Jeanne Fourneau

Photographe sélectionnée aux Nuits Photographiques de Pierrevert 2024

Jeanne Fourneau a 26 ans et est originaire de la banlieue de Lille, entre la ville et les champs de monocultures. Déjà photographe en parallèle de ses études, Jeanne a reçu en 2022 son diplôme de master journalisme en presse écrite au CFJ de Paris avant de se dédier à la photographie documentaire. Son travail raconte des histoires sociales et politiques, souvent décalées, jamais complaisantes. Les minorités de genres évoluant dans l’espace public, avec sa propre découverte du cycloféminisme ; la biodiversité face à la machine productiviste avec un travail sur l’agriculture alternative ou sur les plantes de friches urbaines ; la résilience culturelle suite à l’exploitation massive des sols et des personnes dans le Bassin minier du Nord… Après avoir travaillé au Maroc, en Corse et à Paris, Jeanne revient dans les territoires de son enfance vivre entre Lille et Bruxelles en 2023 pour y développer un regard d’auteurice.

Ses photos ont déjà été publiées dans Le Monde, Libération, Reporterre, Pays, Sphères Magazine, Courrier international, Politis…

Site Internet : www.jeannefourneau.com

Instragram : @jeannefourneau

Série présentée : Ni mari ni moteur

« Libérez les cyclistes enfermé·e·s dans les voitures ! » Dans la nuit noire marseillaise, une vingtaine de cyclistes membres d’un même collectif fend le bitume pour entonner des slogans pro-vélo. « Violence sexiste, riposte cycliste ! » Face aux klaxons, leurs grelots tintent de concert. La tête de cortège de la bien-nommée ‘Collective des Déchaîné·e·s’ poursuit au mégaphone : « Les goudous à deux roues, les tapettes à bicyclette ! »

Les vélorutions existent depuis plusieurs décennies, mais celle-ci se revendique d’un nouveau genre. Il
s’agit d’une ride cycloféministe. Les cyclistes revendiquent toujours l’utilisation du deux roues non motorisé dans des espaces où l’aménagement urbain est surtout propice à la voiture. À cette lutte décroissante, s’ajoutent aussi celles des queer
intersectionnel·les. Au-dehors et dans l’intime, le cycloféminisme utilise le vélo comme outil d’émancipation.

Ce mouvement réclame un rééquilibrage dans la pratique du vélo, qui reste peu accueillant pour les femmes et les personnes queer. Découragements, intimidations, « mansplaining » de la mécanique ou tout simplement interdiction d’utiliser un vélo — qui implique d’adopter une position jugée sexy — sont autant de situations sexistes auxquelles ont dû se confronter nombre de personnes assignées femmes.

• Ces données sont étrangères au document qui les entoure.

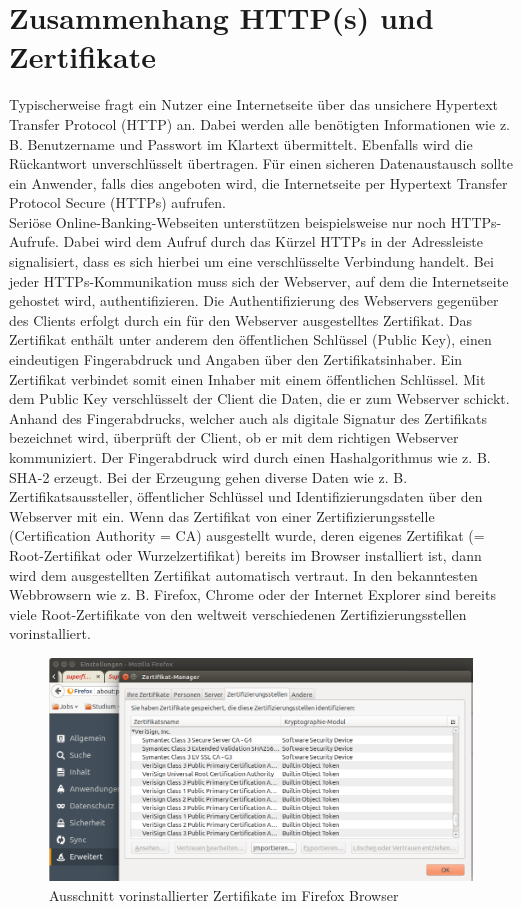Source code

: \section{Zusammenhang HTTP(s) und Zertifikate}
\label{sec:HTTPs}
Typischerweise fragt ein Nutzer eine Internetseite über das unsichere Hypertext Transfer Protocol (HTTP) an. Dabei werden alle benötigten Informationen wie z. B. Benutzername und Passwort im Klartext übermittelt. Ebenfalls wird die Rückantwort unverschlüsselt übertragen. Für einen sicheren Datenaustausch sollte ein Anwender, falls dies angeboten wird, die Internetseite per Hypertext Transfer Protocol Secure (HTTPs) aufrufen. \cite[vgl.]{RFC7230} 
\\Seriöse Online-Banking-Webseiten unterstützen beispielsweise nur noch HTTPs-Aufrufe. Dabei wird dem Aufruf durch das Kürzel HTTPs in der Adressleiste signalisiert, dass es sich hierbei um eine verschlüsselte Verbindung handelt. Bei jeder HTTPs-Kommunikation muss sich der Webserver, auf dem die Internetseite gehostet wird, authentifizieren. Die Authentifizierung des Webservers gegenüber des Clients erfolgt durch ein für den Webserver ausgestelltes Zertifikat. 
Das Zertifikat enthält unter anderem den öffentlichen Schlüssel (Public Key), einen eindeutigen Fingerabdruck und Angaben über den Zertifikatsinhaber. Ein Zertifikat verbindet somit einen Inhaber mit einem öffentlichen Schlüssel. Mit dem Public Key verschlüsselt der Client die Daten, die er zum Webserver schickt. Anhand des Fingerabdrucks, welcher auch als digitale Signatur des Zertifikats bezeichnet wird, überprüft der Client, ob er mit dem richtigen Webserver kommuniziert. Der Fingerabdruck wird durch einen Hashalgorithmus wie z. B. SHA-2 erzeugt. Bei der Erzeugung gehen diverse Daten wie z. B. Zertifikatsaussteller, öffentlicher Schlüssel und Identifizierungsdaten über den Webserver mit ein. 
Wenn das Zertifikat von einer Zertifizierungsstelle (Certification Authority = CA) ausgestellt wurde, deren eigenes Zertifikat (= Root-Zertifikat oder Wurzelzertifikat) bereits im Browser installiert ist, dann wird dem ausgestellten Zertifikat automatisch vertraut. In den bekanntesten Webbrowsern wie z. B. Firefox, Chrome oder der Internet Explorer sind bereits viele Root-Zertifikate von den weltweit verschiedenen Zertifizierungsstellen vorinstalliert.
\begin{figure}[H]
		\centering
		\includegraphics[width=1\linewidth]{images/firefox_installierte_zertifikate.png}
		\caption{Ausschnitt vorinstallierter Zertifikate im Firefox Browser}
\end{figure}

Des féministes radicales, des trans et lesbiennes écolos ont ainsi convergé pour créer des collectifs de cyclistes qui utilisent le deux roues dans leur lutte quotidienne pour l’égalité des genres et pour revendiquer leur identité, ensemble. Ni mari, ni moteur.

En France, en Belgique ou en Allemagne, les « cycloféms » organisent événements, rencontres et permanences mécanique en mixité choisie sans hommes cisgenres hétéros. La nuit, iels chantent dans un foyer contre l’état policier ou dans la rue en cortèges, pédalant contre les violences systémiques.

Au-delà d’un loisir écolo, le vélo devenu mode de vie permet à ces personnes de trouver confiance en leurs capacités physiques, d’empouvoirer leur corps et de le revendiquer hors-norme ; de voyager, d’économiser de l’argent, autonomisé·e·s des
transports payants. Il est aussi vecteur de rencontres pour des cyclistes à la recherche d’une communauté queer dans laquelle s’épanouir et exister librement. Entre l’effervescence du groupe et le partage des violences subies en tant que minorités, la
communauté représente un espace de puissance collective aux revendications diverses. Ce travail immersif débuté en 2023 raconte ces personnes en pleine émancipation par le vélo.

Quelques photos de la série : « Ni mari ni moteur »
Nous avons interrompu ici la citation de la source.